Writing Project Tech Pedagogy: Episode Five–the Ides of June Edition

This is Episode Five  of my WKU Writing Project Tech Pedagogy Marathon. My post today is about annotating SoundCloud. Yes, you can make time specific notes on sound files. It’s free, easy to use, congenial to share, and worth having in your repertoire. SoundCloud SoundCloud is a free sound storage site. It is simple to share with all the usual social media ‘suspects’. They give you three free hours of file time. I blew through that so I got a paid account for $7/month. I blew through that so I got the pro unlimited account. I have plans to do some podcasting over summer break so I think I can justify the $15 /month; however, the free account should stand you in good stead. The SoundCloud app is very sound indeed. You can do everything there on both Android and iOS platforms that you can do on the desktop. You can upload files or you can record. Low bar to entry personified. In other words it is ubiquitous and shareable and here is the secret sauce: it is annotatable.

I ‘cottoned‘ onto the annotation part of this tool early on. Below is an example from one just published by Kevin Hodgson this week where I annotate how he put together a mentor sound file for his student’s use this week. Be aware that sixth graders are accessing this so annotate as a circumspect adult (but do annotate).
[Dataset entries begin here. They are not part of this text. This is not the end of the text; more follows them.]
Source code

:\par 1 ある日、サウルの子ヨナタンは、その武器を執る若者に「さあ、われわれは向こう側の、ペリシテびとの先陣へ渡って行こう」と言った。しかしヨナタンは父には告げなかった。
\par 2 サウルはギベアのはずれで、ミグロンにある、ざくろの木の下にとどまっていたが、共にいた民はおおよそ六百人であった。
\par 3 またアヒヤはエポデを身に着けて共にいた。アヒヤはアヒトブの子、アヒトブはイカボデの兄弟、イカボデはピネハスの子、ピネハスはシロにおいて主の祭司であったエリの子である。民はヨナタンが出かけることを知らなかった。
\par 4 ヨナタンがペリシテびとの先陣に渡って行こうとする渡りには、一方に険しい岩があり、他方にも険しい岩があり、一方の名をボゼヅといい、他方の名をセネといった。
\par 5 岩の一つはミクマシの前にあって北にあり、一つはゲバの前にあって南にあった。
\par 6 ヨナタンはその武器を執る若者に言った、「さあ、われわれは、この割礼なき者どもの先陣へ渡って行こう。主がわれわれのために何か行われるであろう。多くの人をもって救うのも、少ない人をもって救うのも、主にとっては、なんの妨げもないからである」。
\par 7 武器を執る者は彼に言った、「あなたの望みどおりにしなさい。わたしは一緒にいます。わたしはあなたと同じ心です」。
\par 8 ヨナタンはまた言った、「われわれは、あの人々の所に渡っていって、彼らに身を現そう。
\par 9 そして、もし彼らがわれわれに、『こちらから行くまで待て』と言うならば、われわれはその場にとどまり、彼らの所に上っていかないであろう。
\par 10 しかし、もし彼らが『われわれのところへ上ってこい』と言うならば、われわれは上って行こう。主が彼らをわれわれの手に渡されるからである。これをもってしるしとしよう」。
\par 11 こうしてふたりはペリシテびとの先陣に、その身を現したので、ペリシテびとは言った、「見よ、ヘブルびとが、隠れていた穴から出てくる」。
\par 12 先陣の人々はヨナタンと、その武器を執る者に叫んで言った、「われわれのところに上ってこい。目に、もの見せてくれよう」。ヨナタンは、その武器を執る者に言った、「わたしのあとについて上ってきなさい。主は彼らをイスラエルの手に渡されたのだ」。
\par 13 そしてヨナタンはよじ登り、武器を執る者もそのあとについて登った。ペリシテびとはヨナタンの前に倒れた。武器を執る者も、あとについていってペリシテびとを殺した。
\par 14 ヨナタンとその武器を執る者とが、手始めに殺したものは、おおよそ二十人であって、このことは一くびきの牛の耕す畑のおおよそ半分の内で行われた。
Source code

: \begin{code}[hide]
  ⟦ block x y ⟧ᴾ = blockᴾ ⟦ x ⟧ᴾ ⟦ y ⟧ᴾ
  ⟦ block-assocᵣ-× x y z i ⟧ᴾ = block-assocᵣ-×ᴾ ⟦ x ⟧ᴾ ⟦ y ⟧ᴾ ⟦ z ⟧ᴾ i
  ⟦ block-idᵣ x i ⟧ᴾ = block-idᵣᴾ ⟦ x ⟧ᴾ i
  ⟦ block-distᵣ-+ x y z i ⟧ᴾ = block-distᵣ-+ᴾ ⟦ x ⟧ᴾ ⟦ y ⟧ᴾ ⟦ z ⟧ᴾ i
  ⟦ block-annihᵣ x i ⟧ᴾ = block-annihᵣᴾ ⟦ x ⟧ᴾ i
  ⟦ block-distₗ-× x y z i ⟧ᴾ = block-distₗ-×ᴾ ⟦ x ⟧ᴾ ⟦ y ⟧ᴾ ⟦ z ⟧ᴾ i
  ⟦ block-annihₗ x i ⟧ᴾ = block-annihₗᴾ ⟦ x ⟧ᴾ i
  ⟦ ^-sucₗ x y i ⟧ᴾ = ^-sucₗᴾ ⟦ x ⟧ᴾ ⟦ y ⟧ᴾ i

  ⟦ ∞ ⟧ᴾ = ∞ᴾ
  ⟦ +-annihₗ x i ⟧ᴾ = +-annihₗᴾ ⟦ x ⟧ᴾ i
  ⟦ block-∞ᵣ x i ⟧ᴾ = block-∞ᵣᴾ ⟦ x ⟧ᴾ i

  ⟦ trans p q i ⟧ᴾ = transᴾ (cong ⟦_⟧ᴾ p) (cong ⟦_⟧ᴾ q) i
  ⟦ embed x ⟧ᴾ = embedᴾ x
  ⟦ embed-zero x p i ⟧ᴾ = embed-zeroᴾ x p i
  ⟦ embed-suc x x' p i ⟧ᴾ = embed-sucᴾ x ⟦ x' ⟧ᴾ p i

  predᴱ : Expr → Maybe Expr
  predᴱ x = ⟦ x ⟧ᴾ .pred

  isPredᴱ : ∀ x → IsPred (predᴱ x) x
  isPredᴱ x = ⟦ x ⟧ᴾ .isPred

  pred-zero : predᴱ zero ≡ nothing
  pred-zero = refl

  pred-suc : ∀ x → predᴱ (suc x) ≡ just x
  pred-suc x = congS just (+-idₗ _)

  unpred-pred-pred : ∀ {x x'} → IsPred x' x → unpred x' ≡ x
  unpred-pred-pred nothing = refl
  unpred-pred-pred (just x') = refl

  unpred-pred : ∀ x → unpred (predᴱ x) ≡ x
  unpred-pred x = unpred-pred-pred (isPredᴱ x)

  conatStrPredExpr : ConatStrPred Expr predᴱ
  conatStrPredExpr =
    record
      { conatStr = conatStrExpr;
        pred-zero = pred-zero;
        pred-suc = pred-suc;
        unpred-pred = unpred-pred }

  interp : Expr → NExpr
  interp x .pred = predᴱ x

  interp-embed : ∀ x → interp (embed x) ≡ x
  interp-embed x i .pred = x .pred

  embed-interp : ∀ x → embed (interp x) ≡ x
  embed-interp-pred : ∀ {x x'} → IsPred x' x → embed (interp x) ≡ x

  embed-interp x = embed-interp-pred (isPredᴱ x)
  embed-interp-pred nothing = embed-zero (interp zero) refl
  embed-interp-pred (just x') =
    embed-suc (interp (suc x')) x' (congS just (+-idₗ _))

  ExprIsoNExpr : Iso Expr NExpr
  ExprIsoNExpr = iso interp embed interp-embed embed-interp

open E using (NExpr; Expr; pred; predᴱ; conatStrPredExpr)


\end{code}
Just “mouse over” the tiny red dutch shoes



Here’s another one below, a sound file for a podcast done by Hybrid Pedagogy, hosted by Chris Friend. There are comments at the beginning, but the last two-thirds of the podcast need some love. You can practice “scrubbing” through it and commenting at liberty.



Last, here is a playlist by Maha Abdelmoneim. It is a collection of soundfiles created using a game-like music creator called Incredibox.



Incredibox allows you to download the music file that you create. You can use it anywhere so long as it is for “private use, non-commercial projects and student projects.” Upload it to SoundCloud and you have an embeddable digital object to share almost everywhere online. Add annotation to it and you have a collaborative music project. Yeah, it is as handy as that Swiss Army knife. The idea here might be to create soundfiles of music, spoken word, students reading their own work aloud with peer responses.



Annotation gives SoundCloud a depth of use that other apps can only dream of. And it has the added benefit of being very mobile friendly. I am trying to do at least one “mobile only” project this month and I think SoundCloud just might be my golden ticket to getting that done.